This paper is quite similar to what we're doing, and it uses an axial dispersion coefficient correlation: https://www.sciencedirect.com/science/article/abs/pii/0038092X82902067

So essentially it seems to be 'lumped in' with the conduction term, by using a pseudoproperty ##K_Z## rather than the actual thermal conductivity.

Is this what you had in mind?
Yes. You may have to make this an adjustable parameter when you tune your model to the experimental data.
casualguitar said:
Also while reading I found this paper, which is sort of close to what we're doing: https://www.sciencedirect.com/science/article/pii/000925097480059X?via=ihub

I will take a close read of both of these tomorrow morning to prepare for this discussion
This paper doesn't seem to include a 2nd fluid phase.
 
  • #53
Chestermiller said:
Yes. You may have to make this an adjustable parameter when you tune your model to the experimental data.
Understood
Chestermiller said:
This paper doesn't seem to include a 2nd fluid phase.
Yes you're absolutely right I linked the wrong one. This is the correct one: https://www.sciencedirect.com/science/article/pii/001793109090255S

This paper does assume axial dispersion is negligible so it won't be of use for that. It does model two phase flow though
 
  • #54
casualguitar said:
Understood

Yes you're absolutely right I linked the wrong one. This is the correct one: https://www.sciencedirect.com/science/article/pii/001793109090255S

This paper does assume axial dispersion is negligible so it won't be of use for that. It does model two phase flow though
I have access to only the abstract.

It looks like they are taking into account pressure variations, while we are assuming constant pressure.

In our analysis, a complexity in writing down the finite difference expressions for the spatial direction is that the density and mass rate of flow are both functions of time and spatial position; this needs to be accounted for in the mass balance equation and in the energy balance equation. This is what I've been working on.
 
  • #55
I've set up a WeTransfer (allows sending of the PDF) link if you want to look at the paper: https://we.tl/t-9ebfBtGiuR

Yes correct they are. The library I am using can do temperature and pressure dependent parameters, this is an overview of the documentation if you want to take a look at the functionality: https://thermo.readthedocs.io

Chestermiller said:
In our analysis, a complexity in writing down the finite difference expressions for the spatial direction is that the density and mass rate of flow are both functions of time and spatial position; this needs to be accounted for in the mass balance equation and in the energy balance equation. This is what I've been working on.
Ok so are you saying we will not just have two energy balance equations, but also a mass balance to the fluid equation, meaning our 'system' will involve solving three ODEs?
 
  • #56
casualguitar said:
I've set up a WeTransfer (allows sending of the PDF) link if you want to look at the paper: https://we.tl/t-9ebfBtGiuR

Yes correct they are. The library I am using can do temperature and pressure dependent parameters, this is an overview of the documentation if you want to take a look at the functionality: https://thermo.readthedocs.ioOk so are you saying we will not just have two energy balance equations, but also a mass balance to the fluid equation, meaning our 'system' will involve solving three ODEs?
Not exactly. I'll get to that soon.

But, before getting to the full problem, I'd like you to try something, please.

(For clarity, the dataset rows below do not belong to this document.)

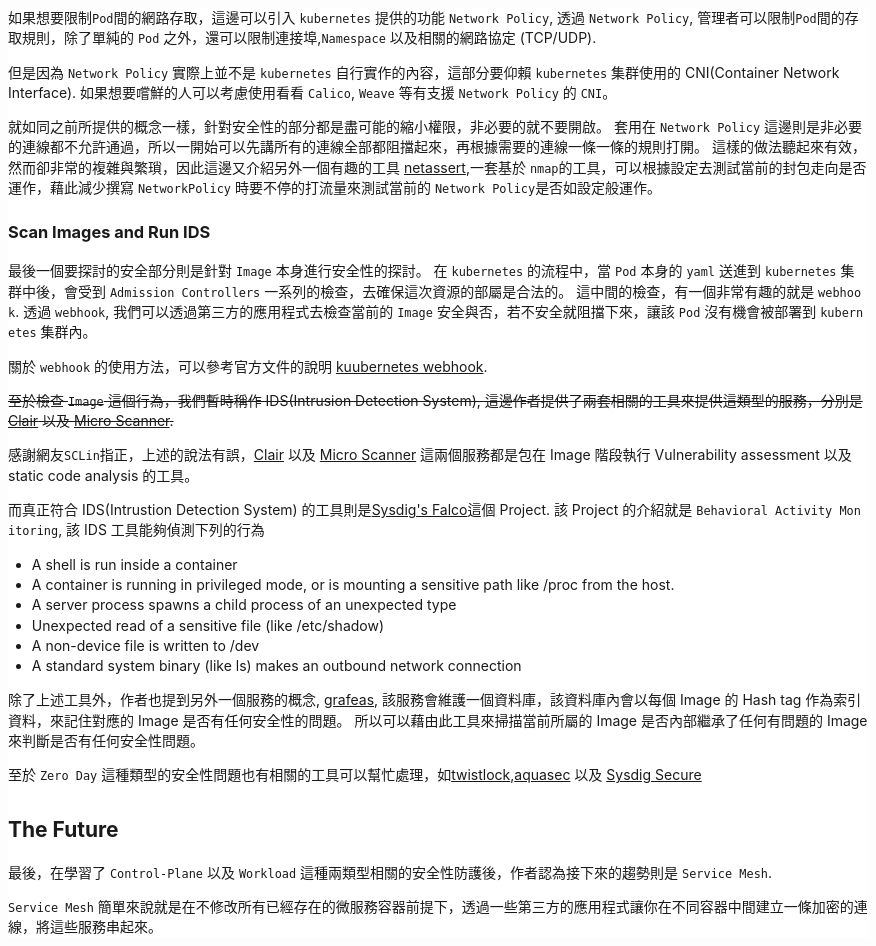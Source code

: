如果想要限制`Pod`間的網路存取，這邊可以引入 `kubernetes` 提供的功能 `Network Policy`, 透過 `Network Policy`, 管理者可以限制`Pod`間的存取規則，除了單純的 `Pod` 之外，還可以限制連接埠,`Namespace` 以及相關的網路協定 (TCP/UDP).

但是因為 `Network Policy` 實際上並不是 `kubernetes` 自行實作的內容，這部分要仰賴 `kubernetes` 集群使用的 CNI(Container Network Interface).
如果想要嚐鮮的人可以考慮使用看看 `Calico`, `Weave` 等有支援 `Network Policy` 的 `CNI`。


就如同之前所提供的概念一樣，針對安全性的部分都是盡可能的縮小權限，非必要的就不要開啟。
套用在 `Network Policy` 這邊則是非必要的連線都不允許通過，所以一開始可以先講所有的連線全部都阻擋起來，再根據需要的連線一條一條的規則打開。
這樣的做法聽起來有效，然而卻非常的複雜與繁瑣，因此這邊又介紹另外一個有趣的工具
[netassert](https://github.com/controlplaneio/netassert),一套基於 `nmap`的工具，可以根據設定去測試當前的封包走向是否運作，藉此減少撰寫 `NetworkPolicy` 時要不停的打流量來測試當前的 `Network Policy`是否如設定般運作。

### Scan Images and Run IDS
最後一個要探討的安全部分則是針對 `Image` 本身進行安全性的探討。
在 `kubernetes` 的流程中，當 `Pod` 本身的 `yaml` 送進到 `kubernetes` 集群中後，會受到 `Admission Controllers`  一系列的檢查，去確保這次資源的部屬是合法的。
這中間的檢查，有一個非常有趣的就是 `webhook`. 透過 `webhook`, 我們可以透過第三方的應用程式去檢查當前的 `Image` 安全與否，若不安全就阻擋下來，讓該 `Pod` 沒有機會被部署到 `kubernetes` 集群內。

關於 `webhook` 的使用方法，可以參考官方文件的說明 [kuubernetes webhook](https://kubernetes.io/docs/reference/access-authn-authz/webhook/
).

~~至於檢查 `Image` 這個行為，我們暫時稱作 IDS(Intrusion Detection System), 這邊作者提供了兩套相關的工具來提供這類型的服務，分別是 [Clair](https://github.com/coreos/clair) 以及 [Micro Scanner](https://github.com/aquasecurity/microscanner).~~

感謝網友`SCLin`指正，上述的說法有誤，[Clair](https://github.com/coreos/clair) 以及 [Micro Scanner](https://github.com/aquasecurity/microscanner) 這兩個服務都是包在 Image 階段執行 Vulnerability assessment 以及 static code analysis 的工具。

而真正符合 IDS(Intrustion Detection System) 的工具則是[Sysdig's Falco](https://github.com/draios/falco)這個 Project.
該 Project 的介紹就是 `Behavioral Activity Monitoring`, 該 IDS 工具能夠偵測下列的行為
- A shell is run inside a container
- A container is running in privileged mode, or is mounting a sensitive path like /proc from the host.
- A server process spawns a child process of an unexpected type
- Unexpected read of a sensitive file (like /etc/shadow)
- A non-device file is written to /dev
- A standard system binary (like ls) makes an outbound network connection

除了上述工具外，作者也提到另外一個服務的概念, [grafeas](https://grafeas.io/), 該服務會維護一個資料庫，該資料庫內會以每個 Image 的 Hash tag 作為索引資料，來記住對應的 Image 是否有任何安全性的問題。
所以可以藉由此工具來掃描當前所屬的 Image 是否內部繼承了任何有問題的 Image 來判斷是否有任何安全性問題。

至於 `Zero Day` 這種類型的安全性問題也有相關的工具可以幫忙處理，如[twistlock](https://www.twistlock.com/),[aquasec](https://www.aquasec.com/) 以及 [Sysdig Secure](https://sysdig.com/product/secure/)

## The Future
最後，在學習了 `Control-Plane` 以及 `Workload` 這種兩類型相關的安全性防護後，作者認為接下來的趨勢則是 `Service Mesh`.

`Service Mesh` 簡單來說就是在不修改所有已經存在的微服務容器前提下，透過一些第三方的應用程式讓你在不同容器中間建立一條加密的連線，將這些服務串起來。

Try modifying the stirred tank version of the numerical model by solving the fluid heat balance equation ##m\frac{dh}{dt}=\dot{m}_{in}(h_{in}-h)-UA(T(h)-T_S)## (from post #12) in terms of the enthalpy h rather than the temperate T. (The heat balance for the solid can be left in terms of T and TS). The reason I'm asking this is that I think there would be an advantage to working in terms of h in the full model because the heat capacity is discontinuous, which would lead to logistical complexities in evaluating spatial derivatives numerically; such complexities could be avoided by working in terms of h (which is continuous). If this doesn't make a lot of sense, please take me at my word. Once the enthalpy is known, the temperature follows directly (in our scheme). Please make comparison plots so we can see how the results for the temperature dependence compare. Thanks.
 
  • #57
Chestermiller said:
Try modifying the stirred tank version of the numerical model by solving the fluid heat balance equation mdhdt=m˙in(hin−h)−UA(T(h)−TS) (from post #12) in terms of the enthalpy h rather than the temperate T. (The heat balance for the solid can be left in terms of T and TS).
Will do. Just some questions to clarify:
1) Am I to solve this for a single phase only, or for two phase flow?
2) The equation you supplied: ##m\frac{dh}{dt}=\dot{m}_{in}(h_{in}-h)-UA(T(h)-T_S)## seems to be in a useful form already. So if we are working on a single phase model then I actually only need an equation of state here I think, H(T) and T(H), and then we can solve using the ODE solver as usual

Is the above correct? i.e. your equation is in a useful form and I just need an EOS (thermodynamic property library) to solve?
 
  • #58
casualguitar said:
Will do. Just some questions to clarify:
1) Am I to solve this for a single phase only, or for two phase flow?
Two phase.
casualguitar said:
2) The equation you supplied: ##m\frac{dh}{dt}=\dot{m}_{in}(h_{in}-h)-UA(T(h)-T_S)## seems to be in a useful form already. So if we are working on a single phase model then I actually only need an equation of state here I think, H(T) and T(H), and then we can solve using the ODE solver as usual

Is the above correct? i.e. your equation is in a useful form and I just need an EOS (thermodynamic property library) to solve?
You use the property equations for M and h that we have written for the 2 phase model. It's easiest to express T and M as functions of h over the three intervals.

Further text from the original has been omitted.